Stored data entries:
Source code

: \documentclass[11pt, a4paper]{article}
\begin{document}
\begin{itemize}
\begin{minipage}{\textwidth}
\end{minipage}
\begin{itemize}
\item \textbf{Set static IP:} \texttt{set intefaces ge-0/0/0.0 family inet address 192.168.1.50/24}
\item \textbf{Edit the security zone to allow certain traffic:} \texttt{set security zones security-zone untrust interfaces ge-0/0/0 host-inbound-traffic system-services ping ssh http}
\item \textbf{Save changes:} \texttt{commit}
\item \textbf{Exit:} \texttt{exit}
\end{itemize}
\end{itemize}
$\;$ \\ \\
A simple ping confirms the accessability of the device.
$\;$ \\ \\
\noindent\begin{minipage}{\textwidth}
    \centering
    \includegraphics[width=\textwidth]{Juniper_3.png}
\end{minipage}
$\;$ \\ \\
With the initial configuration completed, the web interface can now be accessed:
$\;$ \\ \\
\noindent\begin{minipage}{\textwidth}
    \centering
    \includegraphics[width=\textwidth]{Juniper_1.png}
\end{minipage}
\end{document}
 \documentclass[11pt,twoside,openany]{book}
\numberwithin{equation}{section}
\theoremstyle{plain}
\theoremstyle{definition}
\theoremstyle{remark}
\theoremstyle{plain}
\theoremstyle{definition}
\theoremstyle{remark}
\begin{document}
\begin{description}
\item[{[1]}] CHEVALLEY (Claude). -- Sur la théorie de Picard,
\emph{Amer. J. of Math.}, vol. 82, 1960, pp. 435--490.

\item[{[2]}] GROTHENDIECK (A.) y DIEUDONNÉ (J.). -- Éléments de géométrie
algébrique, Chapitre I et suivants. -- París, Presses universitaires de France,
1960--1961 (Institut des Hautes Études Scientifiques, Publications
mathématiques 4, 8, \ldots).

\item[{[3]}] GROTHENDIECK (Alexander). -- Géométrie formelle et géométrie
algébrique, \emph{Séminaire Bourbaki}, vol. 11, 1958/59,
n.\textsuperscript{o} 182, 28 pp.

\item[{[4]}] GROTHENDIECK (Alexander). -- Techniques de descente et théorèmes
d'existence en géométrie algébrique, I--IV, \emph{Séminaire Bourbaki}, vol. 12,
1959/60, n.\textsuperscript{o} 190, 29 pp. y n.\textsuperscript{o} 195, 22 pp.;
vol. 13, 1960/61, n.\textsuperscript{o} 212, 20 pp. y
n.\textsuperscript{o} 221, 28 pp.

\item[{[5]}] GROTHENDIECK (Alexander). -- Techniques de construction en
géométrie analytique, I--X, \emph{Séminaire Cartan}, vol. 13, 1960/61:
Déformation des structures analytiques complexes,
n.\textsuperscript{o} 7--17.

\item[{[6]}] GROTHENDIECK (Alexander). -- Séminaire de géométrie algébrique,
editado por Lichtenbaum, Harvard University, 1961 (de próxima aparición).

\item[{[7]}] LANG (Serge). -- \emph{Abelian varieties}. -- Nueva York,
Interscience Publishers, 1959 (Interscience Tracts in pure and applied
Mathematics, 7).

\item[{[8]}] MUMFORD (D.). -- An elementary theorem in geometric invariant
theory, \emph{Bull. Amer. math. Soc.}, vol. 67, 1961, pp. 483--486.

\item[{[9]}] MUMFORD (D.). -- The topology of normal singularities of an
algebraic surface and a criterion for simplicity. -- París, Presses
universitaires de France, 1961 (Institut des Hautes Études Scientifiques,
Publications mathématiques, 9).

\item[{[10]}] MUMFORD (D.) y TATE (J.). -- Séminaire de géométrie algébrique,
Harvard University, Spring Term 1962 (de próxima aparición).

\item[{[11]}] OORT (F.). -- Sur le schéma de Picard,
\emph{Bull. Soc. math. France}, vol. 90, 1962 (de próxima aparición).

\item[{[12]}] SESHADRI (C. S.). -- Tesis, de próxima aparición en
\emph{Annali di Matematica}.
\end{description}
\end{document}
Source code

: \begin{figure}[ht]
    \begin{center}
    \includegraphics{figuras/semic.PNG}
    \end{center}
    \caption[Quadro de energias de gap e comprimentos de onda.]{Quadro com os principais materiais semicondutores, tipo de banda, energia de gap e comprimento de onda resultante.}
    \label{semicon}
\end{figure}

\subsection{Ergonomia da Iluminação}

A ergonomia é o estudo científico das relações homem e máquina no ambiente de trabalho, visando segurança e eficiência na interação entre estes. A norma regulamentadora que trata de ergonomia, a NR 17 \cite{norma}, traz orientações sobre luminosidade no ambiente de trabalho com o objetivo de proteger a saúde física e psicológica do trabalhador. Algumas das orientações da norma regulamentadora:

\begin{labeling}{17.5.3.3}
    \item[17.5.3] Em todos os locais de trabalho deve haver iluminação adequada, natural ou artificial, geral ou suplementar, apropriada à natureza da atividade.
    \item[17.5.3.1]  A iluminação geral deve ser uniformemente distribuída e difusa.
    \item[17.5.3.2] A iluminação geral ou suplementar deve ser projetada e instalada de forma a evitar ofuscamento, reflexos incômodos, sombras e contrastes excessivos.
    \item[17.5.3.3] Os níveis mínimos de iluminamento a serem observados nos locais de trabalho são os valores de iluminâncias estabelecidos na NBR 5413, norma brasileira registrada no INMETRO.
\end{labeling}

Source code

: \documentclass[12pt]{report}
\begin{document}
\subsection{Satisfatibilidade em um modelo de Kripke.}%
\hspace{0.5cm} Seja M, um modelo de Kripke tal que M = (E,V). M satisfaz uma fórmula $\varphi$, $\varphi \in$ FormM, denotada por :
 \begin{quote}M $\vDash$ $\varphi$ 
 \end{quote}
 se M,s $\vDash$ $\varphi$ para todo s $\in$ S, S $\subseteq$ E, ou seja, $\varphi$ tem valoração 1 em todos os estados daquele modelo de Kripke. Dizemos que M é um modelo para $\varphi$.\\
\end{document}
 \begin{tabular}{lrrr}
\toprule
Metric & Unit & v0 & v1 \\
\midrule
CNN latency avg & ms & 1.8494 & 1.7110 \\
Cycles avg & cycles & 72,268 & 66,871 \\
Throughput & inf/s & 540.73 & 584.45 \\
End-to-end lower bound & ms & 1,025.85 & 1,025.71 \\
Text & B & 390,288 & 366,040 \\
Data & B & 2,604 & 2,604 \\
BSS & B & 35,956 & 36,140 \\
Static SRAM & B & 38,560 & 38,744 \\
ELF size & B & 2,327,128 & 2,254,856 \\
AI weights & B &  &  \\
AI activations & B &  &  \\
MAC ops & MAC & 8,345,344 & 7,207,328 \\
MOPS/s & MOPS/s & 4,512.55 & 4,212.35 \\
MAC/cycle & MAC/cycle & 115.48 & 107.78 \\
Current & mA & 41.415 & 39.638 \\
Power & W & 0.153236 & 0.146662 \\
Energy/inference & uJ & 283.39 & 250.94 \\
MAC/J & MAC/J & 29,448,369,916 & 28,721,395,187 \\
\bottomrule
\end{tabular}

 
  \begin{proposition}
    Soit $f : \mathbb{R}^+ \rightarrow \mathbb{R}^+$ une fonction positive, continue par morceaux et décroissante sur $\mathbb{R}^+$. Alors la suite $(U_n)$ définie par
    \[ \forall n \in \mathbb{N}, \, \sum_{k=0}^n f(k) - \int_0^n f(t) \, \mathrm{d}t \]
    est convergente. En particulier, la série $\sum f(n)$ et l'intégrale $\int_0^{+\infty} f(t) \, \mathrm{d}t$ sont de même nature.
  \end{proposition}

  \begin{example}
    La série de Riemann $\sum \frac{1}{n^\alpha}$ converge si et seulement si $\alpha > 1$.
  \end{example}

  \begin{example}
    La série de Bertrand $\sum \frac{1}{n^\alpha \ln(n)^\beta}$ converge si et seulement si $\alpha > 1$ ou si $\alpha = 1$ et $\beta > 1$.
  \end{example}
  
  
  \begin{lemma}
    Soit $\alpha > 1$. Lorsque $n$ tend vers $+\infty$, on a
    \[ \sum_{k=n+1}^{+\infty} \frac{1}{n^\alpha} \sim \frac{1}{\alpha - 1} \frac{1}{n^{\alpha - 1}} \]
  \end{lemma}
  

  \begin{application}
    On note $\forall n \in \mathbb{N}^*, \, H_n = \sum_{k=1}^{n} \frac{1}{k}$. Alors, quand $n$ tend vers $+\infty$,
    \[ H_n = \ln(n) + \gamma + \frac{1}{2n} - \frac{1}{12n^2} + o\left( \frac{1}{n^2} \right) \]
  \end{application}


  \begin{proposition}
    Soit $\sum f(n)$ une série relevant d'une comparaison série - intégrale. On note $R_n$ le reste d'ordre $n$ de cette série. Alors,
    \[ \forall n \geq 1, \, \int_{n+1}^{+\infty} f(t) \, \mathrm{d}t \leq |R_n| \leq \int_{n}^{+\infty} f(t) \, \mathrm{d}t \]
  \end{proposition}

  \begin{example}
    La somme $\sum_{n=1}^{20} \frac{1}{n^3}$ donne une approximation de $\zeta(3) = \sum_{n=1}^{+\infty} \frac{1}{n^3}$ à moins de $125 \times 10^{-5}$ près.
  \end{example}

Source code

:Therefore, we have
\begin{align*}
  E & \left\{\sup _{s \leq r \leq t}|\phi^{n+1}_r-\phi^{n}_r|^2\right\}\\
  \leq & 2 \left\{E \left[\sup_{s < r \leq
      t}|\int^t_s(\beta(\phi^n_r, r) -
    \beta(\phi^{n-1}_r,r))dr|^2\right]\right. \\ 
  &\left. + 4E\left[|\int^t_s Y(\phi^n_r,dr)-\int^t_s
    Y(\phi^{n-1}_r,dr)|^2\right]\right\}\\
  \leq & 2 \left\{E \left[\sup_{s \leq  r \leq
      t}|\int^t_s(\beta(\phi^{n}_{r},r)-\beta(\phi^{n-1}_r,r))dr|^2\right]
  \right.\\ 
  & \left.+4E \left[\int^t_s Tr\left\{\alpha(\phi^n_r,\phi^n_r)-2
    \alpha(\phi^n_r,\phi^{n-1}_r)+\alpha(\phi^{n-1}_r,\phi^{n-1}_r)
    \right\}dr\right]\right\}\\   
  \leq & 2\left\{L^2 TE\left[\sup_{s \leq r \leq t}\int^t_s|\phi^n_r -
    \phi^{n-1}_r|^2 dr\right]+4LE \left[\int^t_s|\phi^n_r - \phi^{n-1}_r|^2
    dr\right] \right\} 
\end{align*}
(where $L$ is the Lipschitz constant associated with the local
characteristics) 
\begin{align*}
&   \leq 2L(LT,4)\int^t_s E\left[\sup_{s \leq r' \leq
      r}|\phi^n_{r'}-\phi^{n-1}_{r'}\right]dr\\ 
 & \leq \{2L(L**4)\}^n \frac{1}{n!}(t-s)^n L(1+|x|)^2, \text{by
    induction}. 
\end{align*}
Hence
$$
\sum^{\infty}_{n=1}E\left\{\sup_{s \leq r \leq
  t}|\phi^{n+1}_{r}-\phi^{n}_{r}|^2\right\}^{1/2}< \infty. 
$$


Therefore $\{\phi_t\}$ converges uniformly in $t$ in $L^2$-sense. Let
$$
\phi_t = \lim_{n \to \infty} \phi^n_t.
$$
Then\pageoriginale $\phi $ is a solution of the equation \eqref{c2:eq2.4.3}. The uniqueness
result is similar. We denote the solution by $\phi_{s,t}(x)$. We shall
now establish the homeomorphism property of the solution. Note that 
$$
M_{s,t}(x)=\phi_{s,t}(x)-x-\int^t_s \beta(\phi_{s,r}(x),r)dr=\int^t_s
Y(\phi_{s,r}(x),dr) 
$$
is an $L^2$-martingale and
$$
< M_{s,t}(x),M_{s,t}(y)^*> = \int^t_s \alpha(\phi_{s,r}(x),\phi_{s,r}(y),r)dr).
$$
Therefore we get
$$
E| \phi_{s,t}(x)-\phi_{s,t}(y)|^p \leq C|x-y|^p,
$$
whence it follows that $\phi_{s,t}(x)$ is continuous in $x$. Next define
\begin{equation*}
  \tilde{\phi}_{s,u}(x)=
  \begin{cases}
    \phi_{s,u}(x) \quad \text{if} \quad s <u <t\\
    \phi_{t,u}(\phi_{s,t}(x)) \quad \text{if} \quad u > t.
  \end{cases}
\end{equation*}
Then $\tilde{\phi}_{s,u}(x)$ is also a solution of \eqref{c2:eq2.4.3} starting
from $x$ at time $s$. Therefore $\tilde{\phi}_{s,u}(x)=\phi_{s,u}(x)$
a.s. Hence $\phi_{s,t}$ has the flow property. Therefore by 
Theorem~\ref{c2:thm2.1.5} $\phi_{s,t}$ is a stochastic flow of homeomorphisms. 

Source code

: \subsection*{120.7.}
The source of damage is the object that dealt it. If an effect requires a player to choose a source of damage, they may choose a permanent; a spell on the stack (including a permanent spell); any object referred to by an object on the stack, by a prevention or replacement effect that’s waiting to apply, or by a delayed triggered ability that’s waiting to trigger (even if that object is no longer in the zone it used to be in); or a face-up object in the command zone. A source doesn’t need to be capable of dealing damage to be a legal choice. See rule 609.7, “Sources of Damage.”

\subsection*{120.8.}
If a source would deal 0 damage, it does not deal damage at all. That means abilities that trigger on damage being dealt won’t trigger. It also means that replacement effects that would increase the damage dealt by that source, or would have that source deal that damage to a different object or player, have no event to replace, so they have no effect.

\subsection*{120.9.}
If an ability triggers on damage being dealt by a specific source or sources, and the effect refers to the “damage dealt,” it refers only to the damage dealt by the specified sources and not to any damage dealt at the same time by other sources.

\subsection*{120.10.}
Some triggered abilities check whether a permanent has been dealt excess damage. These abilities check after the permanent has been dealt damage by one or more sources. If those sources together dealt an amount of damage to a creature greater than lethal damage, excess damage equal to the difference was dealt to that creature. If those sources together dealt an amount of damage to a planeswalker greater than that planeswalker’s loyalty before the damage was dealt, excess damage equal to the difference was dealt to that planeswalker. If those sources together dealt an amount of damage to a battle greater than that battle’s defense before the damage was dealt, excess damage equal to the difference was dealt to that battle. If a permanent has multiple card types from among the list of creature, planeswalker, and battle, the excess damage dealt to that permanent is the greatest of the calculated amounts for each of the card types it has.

What you will do:
Please give the number of lines in the entries above that hold "París", with no other text.

Response:
2